TASK STATEMENT:
Compute how many lines in the records below contain the string "chatbot" and give that number without other output.

BEGIN DATA EXTRACTS

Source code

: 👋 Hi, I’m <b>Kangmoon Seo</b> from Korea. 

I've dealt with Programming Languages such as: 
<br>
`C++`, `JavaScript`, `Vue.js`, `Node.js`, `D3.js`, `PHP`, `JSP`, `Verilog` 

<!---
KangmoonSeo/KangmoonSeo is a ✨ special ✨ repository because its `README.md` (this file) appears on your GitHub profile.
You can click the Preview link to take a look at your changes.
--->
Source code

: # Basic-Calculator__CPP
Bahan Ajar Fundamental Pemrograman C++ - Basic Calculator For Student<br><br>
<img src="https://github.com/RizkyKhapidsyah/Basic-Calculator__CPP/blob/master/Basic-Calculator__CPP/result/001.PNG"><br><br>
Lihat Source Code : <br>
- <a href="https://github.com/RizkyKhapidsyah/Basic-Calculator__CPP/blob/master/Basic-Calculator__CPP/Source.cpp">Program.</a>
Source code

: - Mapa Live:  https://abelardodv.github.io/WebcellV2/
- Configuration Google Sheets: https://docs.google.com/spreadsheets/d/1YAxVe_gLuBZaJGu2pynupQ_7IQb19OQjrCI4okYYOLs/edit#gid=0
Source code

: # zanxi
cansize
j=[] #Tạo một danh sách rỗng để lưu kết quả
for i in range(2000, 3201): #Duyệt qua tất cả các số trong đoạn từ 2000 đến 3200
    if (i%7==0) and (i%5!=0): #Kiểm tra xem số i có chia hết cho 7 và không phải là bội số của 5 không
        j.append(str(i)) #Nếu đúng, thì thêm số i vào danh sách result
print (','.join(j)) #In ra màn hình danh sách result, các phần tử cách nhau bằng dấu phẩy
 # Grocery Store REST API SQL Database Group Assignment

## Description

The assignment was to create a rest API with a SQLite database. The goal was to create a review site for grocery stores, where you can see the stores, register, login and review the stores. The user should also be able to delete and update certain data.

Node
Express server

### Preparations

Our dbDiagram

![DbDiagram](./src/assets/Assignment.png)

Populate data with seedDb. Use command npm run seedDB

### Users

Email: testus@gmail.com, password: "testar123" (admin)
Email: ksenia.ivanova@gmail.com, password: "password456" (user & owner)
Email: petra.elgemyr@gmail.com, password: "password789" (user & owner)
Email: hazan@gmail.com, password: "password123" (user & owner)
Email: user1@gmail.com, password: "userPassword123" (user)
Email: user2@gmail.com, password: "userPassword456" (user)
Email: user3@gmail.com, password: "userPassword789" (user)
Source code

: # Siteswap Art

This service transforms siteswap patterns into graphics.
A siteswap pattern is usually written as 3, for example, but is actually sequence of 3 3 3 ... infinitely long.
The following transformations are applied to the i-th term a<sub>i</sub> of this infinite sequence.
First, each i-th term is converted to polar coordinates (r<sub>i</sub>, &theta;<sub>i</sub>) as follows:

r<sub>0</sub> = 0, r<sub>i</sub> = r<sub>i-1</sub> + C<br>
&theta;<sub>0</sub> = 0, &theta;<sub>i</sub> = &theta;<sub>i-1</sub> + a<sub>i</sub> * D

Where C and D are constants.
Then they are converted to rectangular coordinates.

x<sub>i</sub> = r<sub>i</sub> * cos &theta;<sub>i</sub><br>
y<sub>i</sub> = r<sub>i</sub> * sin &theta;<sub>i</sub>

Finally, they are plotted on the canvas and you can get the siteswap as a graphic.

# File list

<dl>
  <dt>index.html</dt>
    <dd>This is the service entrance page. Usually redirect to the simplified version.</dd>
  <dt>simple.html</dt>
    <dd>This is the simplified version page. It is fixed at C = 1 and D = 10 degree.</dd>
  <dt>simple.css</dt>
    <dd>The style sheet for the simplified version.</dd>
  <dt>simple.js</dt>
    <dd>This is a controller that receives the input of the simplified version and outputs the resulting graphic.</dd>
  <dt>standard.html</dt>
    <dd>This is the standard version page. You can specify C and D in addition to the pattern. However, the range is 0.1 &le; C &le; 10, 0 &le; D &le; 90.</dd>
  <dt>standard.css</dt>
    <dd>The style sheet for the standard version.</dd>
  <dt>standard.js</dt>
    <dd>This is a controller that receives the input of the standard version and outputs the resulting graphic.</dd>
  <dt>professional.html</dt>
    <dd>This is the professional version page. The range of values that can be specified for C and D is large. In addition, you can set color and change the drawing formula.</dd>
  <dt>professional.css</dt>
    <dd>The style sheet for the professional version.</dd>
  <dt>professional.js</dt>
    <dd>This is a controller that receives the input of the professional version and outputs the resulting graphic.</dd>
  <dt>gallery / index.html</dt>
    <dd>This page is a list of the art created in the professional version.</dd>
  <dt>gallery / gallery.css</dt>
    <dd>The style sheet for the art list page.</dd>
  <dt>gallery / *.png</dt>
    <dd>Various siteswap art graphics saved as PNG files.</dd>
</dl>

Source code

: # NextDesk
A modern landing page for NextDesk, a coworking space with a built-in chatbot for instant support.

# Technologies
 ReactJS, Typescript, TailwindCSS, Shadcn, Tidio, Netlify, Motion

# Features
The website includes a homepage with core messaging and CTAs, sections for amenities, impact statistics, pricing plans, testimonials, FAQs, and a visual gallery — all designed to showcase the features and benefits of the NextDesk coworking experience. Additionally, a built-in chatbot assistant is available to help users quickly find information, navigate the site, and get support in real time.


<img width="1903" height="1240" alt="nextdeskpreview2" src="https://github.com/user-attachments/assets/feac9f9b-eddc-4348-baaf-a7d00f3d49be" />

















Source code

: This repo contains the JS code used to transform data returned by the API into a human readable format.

END DATA EXTRACTS

YOUR RESPONSE:
2